Inadequate antenatal care of Roma mothers included in our research is associated with a higher incidence of perinatal complications. More frequent abnormal cardiotocographic records in Roma mothers from this research are associated with two times higher fetal asphyxia and neonatal complications as well as the high incidence of deliveries at home without a medical or midwifery assistance, which has resulted in poor perinatal outcomes. The incidence of adolescent Roma mothers in our case is high, and pregnancy and childbirth can be associated with perinatal complications. Authors from Canada found a higher incidence of neonatal complications and an increased incidence of fetal asphyxia in adolescent mothers, which they attribute to a lower socioeconomic status, inadequate prenatal care and inadequate gestational weight gain in adolescent pregnant women (41).

The duration of pregnancy is an important factor that has an impact on the size of the infant and neonatal complications. Roma women in our research gave birth significantly earlier, and their gestational age was averagely five days shorter, compared to non-Roma women. The data from Bulgaria, Hungary, Czech Republic and Slovakia indicates that low birth weight and premature births are more common in Roma than in non-Roma women (14, 22, 42). In Hungary, the incidence of premature birth was higher among Roma women (9.9%) than among non-Roma women (7.1%), and the gestational age of Roma newborns was lower (0.4 weeks) than that of non-Roma newborns (42). We also found a similar incidence of preterm births, which are significantly more frequent in Roma women than in non-Roma women, especially late premature births of gestational age 35-36+6 weeks.

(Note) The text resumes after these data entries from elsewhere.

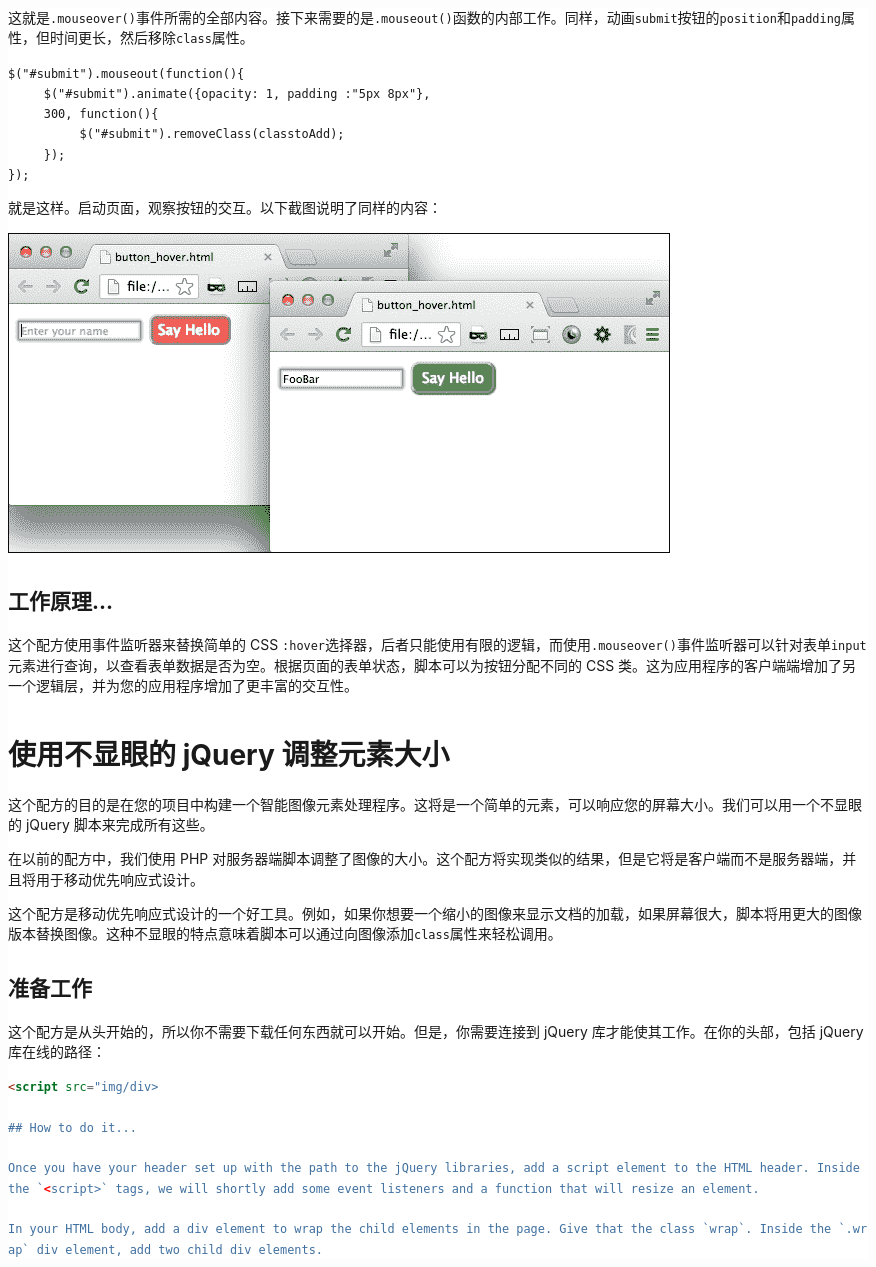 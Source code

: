 这就是`.mouseover()`事件所需的全部内容。接下来需要的是`.mouseout()`函数的内部工作。同样，动画`submit`按钮的`position`和`padding`属性，但时间更长，然后移除`class`属性。

```html
$("#submit").mouseout(function(){ 
     $("#submit").animate({opacity: 1, padding :"5px 8px"}, 
     300, function(){ 
          $("#submit").removeClass(classtoAdd); 
     }); 
});
```

就是这样。启动页面，观察按钮的交互。以下截图说明了同样的内容：

![如何做...](img/5442OT_07_02.jpg)

## 工作原理...

这个配方使用事件监听器来替换简单的 CSS `:hover`选择器，后者只能使用有限的逻辑，而使用`.mouseover()`事件监听器可以针对表单`input`元素进行查询，以查看表单数据是否为空。根据页面的表单状态，脚本可以为按钮分配不同的 CSS 类。这为应用程序的客户端端增加了另一个逻辑层，并为您的应用程序增加了更丰富的交互性。

# 使用不显眼的 jQuery 调整元素大小

这个配方的目的是在您的项目中构建一个智能图像元素处理程序。这将是一个简单的元素，可以响应您的屏幕大小。我们可以用一个不显眼的 jQuery 脚本来完成所有这些。

在以前的配方中，我们使用 PHP 对服务器端脚本调整了图像的大小。这个配方将实现类似的结果，但是它将是客户端而不是服务器端，并且将用于移动优先响应式设计。

这个配方是移动优先响应式设计的一个好工具。例如，如果你想要一个缩小的图像来显示文档的加载，如果屏幕很大，脚本将用更大的图像版本替换图像。这种不显眼的特点意味着脚本可以通过向图像添加`class`属性来轻松调用。

## 准备工作

这个配方是从头开始的，所以你不需要下载任何东西就可以开始。但是，你需要连接到 jQuery 库才能使其工作。在你的头部，包括 jQuery 库在线的路径：

```html
<script src="img/div>

## How to do it...

Once you have your header set up with the path to the jQuery libraries, add a script element to the HTML header. Inside the `<script>` tags, we will shortly add some event listeners and a function that will resize an element.

In your HTML body, add a div element to wrap the child elements in the page. Give that the class `wrap`. Inside the `.wrap` div element, add two child div elements.

```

In our case, the sex ratio at birth shows a male surplus, but the difference was not significant between Roma and non-Roma women. Similar results were found in studies of Hungarian (31) and Czech Roma mothers (14).

The present study suffers the limitation that it is not representative of the overall Croatian Roma population, and it did not include those Roma that are not assimilated to the majority of population to a certain degree. Given the unwillingness of many people to self-define their ethnicity as Roma, this is a constraint that will be very difficult to overcome. Several limitations of the study should be considered when interpreting the results. More detailed data of a family environment, economic and material conditions as well as maternal education would provide a more complete picture for the explanation of ethnic differences of perinatal indicators. In addition, mothers may have misreported some of the information.

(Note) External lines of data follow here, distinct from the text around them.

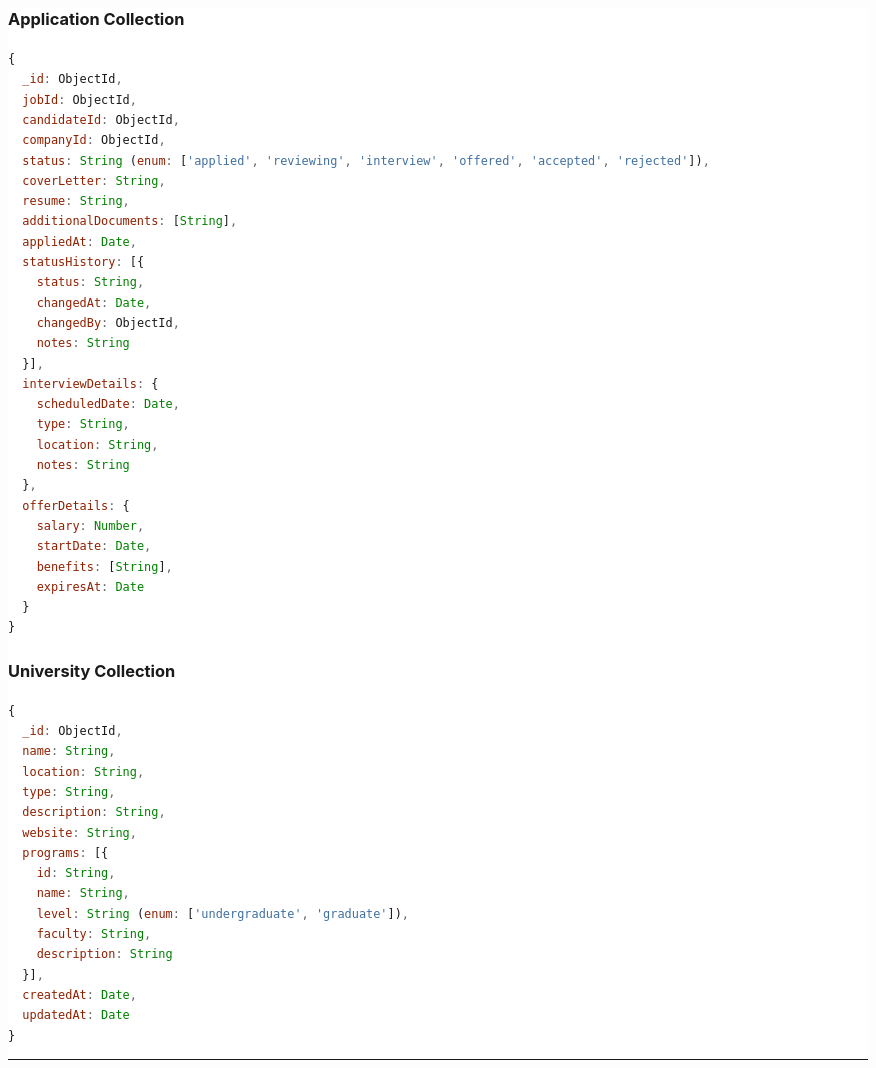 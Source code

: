 ### Application Collection
```javascript
{
  _id: ObjectId,
  jobId: ObjectId,
  candidateId: ObjectId,
  companyId: ObjectId,
  status: String (enum: ['applied', 'reviewing', 'interview', 'offered', 'accepted', 'rejected']),
  coverLetter: String,
  resume: String,
  additionalDocuments: [String],
  appliedAt: Date,
  statusHistory: [{
    status: String,
    changedAt: Date,
    changedBy: ObjectId,
    notes: String
  }],
  interviewDetails: {
    scheduledDate: Date,
    type: String,
    location: String,
    notes: String
  },
  offerDetails: {
    salary: Number,
    startDate: Date,
    benefits: [String],
    expiresAt: Date
  }
}
```

### University Collection
```javascript
{
  _id: ObjectId,
  name: String,
  location: String,
  type: String,
  description: String,
  website: String,
  programs: [{
    id: String,
    name: String,
    level: String (enum: ['undergraduate', 'graduate']),
    faculty: String,
    description: String
  }],
  createdAt: Date,
  updatedAt: Date
}
```

---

Roma are a very heterogeneous group in terms of living conditions and levels of integration, and results can be generalized only to the Roma population living in Roma settlements. Further research into the health of Roma people is needed, with a particular emphasis on the reproductive health and interventions that would improve their health. It would be necessary to conduct research at the level of the entire country, which would include all Croatian regions where Roma people live. Such a national research study would enable the comparison of Roma women’s reproductive health between individual regions, and represent guidelines for research on these problems in other countries with Roma populations or other ethnic minorities.

Conclusions

Comprehensive and comparative studies of the health status and perinatal parameters of Roma in Croatia are rare and fragmentary. The objectives of this perinatal research are focused on the reproductive health of Roma population in Virovitica-Podravina County, especially in relation to perinatal events of Roma pregnant women, mothers and newborns. In the comparison of antenatal parameters between the two researched groups, despite full integration and considerable improvement in living standards of this ethnic Roma population, poorer prenatal outcome was found in the Roma population.